Source code and notebooks to reproduce experiments and benchmarks on Bias Faces in the Wild (BFW).

Overview

Face Recognition: Too Bias, or Not Too Bias?

Robinson, Joseph P., Gennady Livitz, Yann Henon, Can Qin, Yun Fu, and Samson Timoner. "Face recognition: too bias, or not too bias? " In Proceedings of the IEEE/CVF Conference on Computer Vision and Pattern Recognition Workshops, pp. 0-1. 2020.
@inproceedings{robinson2020face,
               title={Face recognition: too bias, or not too bias?},
               author={Robinson, Joseph P and Livitz, Gennady and Henon, Yann and Qin, Can and Fu, Yun and Timoner, Samson},
               booktitle={Proceedings of the IEEE/CVF Conference on Computer Vision and Pattern Recognition Workshops},
               pages={0--1},
               year={2020}
             }
    

Robinson, Joseph P., Can Qin, Yann Henon, Samson Timoner, and Yun Fu. "Balancing Biases and Preserving Privacy on Balanced Faces in the Wild." In CoRR arXiv:2103.09118, (2021).
@article{robinson2021balancing,
        title={Balancing Biases and Preserving Privacy on Balanced Faces in the Wild},
        author={Robinson, Joseph P and Qin, Can and Henon, Yann and Timoner, Samson and Fu, Yun},
        journal={arXiv preprint arXiv:2103.09118},
        year={2021}
       }
    

Teaser

Balanced Faces in the Wild (BFW): Data, Code, Evaluations

version: 0.4.5 (following Semantic Versioning Scheme-- learn more here, https://semver.org)
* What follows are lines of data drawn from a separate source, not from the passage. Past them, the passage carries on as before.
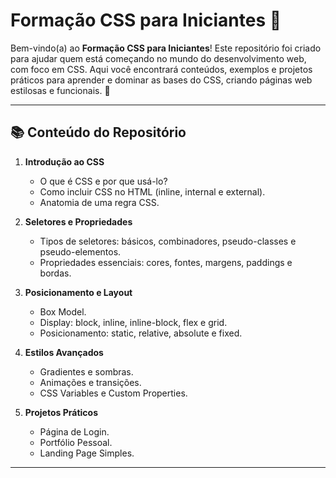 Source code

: # Formação CSS para Iniciantes 🎨

Bem-vindo(a) ao **Formação CSS para Iniciantes**! Este repositório foi criado para ajudar quem está começando no mundo do desenvolvimento web, com foco em CSS. Aqui você encontrará conteúdos, exemplos e projetos práticos para aprender e dominar as bases do CSS, criando páginas web estilosas e funcionais. 🚀

---

## 📚 **Conteúdo do Repositório**

1. **Introdução ao CSS**  
   - O que é CSS e por que usá-lo?  
   - Como incluir CSS no HTML (inline, internal e external).  
   - Anatomia de uma regra CSS.  

2. **Seletores e Propriedades**  
   - Tipos de seletores: básicos, combinadores, pseudo-classes e pseudo-elementos.  
   - Propriedades essenciais: cores, fontes, margens, paddings e bordas.

3. **Posicionamento e Layout**  
   - Box Model.  
   - Display: block, inline, inline-block, flex e grid.  
   - Posicionamento: static, relative, absolute e fixed.  

4. **Estilos Avançados**  
   - Gradientes e sombras.  
   - Animações e transições.  
   - CSS Variables e Custom Properties.  

5. **Projetos Práticos**  
   - Página de Login.  
   - Portfólio Pessoal.  
   - Landing Page Simples.  

---

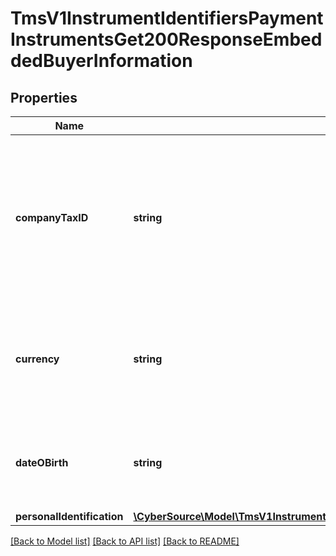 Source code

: # TmsV1InstrumentIdentifiersPaymentInstrumentsGet200ResponseEmbeddedBuyerInformation

## Properties
Name | Type | Description | Notes
------------ | ------------- | ------------- | -------------
**companyTaxID** | **string** | Tax identifier for the customer’s company.  **Important**: Contact your TeleCheck representative to find out whether this field is required or optional. | [optional] 
**currency** | **string** | Currency used by the customer. Accepts input in the ISO 4217 standard, stores as ISO 4217 Alpha. | [optional] 
**dateOBirth** | **string** | Date of birth of the customer.  Format: &#x60;YYYY-MM-DD&#x60; or &#x60;YYYYMMDD&#x60; | [optional] 
**personalIdentification** | [**\CyberSource\Model\TmsV1InstrumentIdentifiersPaymentInstrumentsGet200ResponseEmbeddedBuyerInformationPersonalIdentification[]**](TmsV1InstrumentIdentifiersPaymentInstrumentsGet200ResponseEmbeddedBuyerInformationPersonalIdentification.md) |  | [optional] 

[[Back to Model list]](../README.md#documentation-for-models) [[Back to API list]](../README.md#documentation-for-api-endpoints) [[Back to README]](../README.md)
Intended to address problems of bias in facial recognition, we built BFW as a labeled data resource made available for evaluating recognition systems on a corpus of facial imagery made-up of EQUAL face count for all subjects: EQUAL across demographics, and, thus, face data balanced in faces per subject, individuals per ethnicity, and ethnicities per gender or vise versa.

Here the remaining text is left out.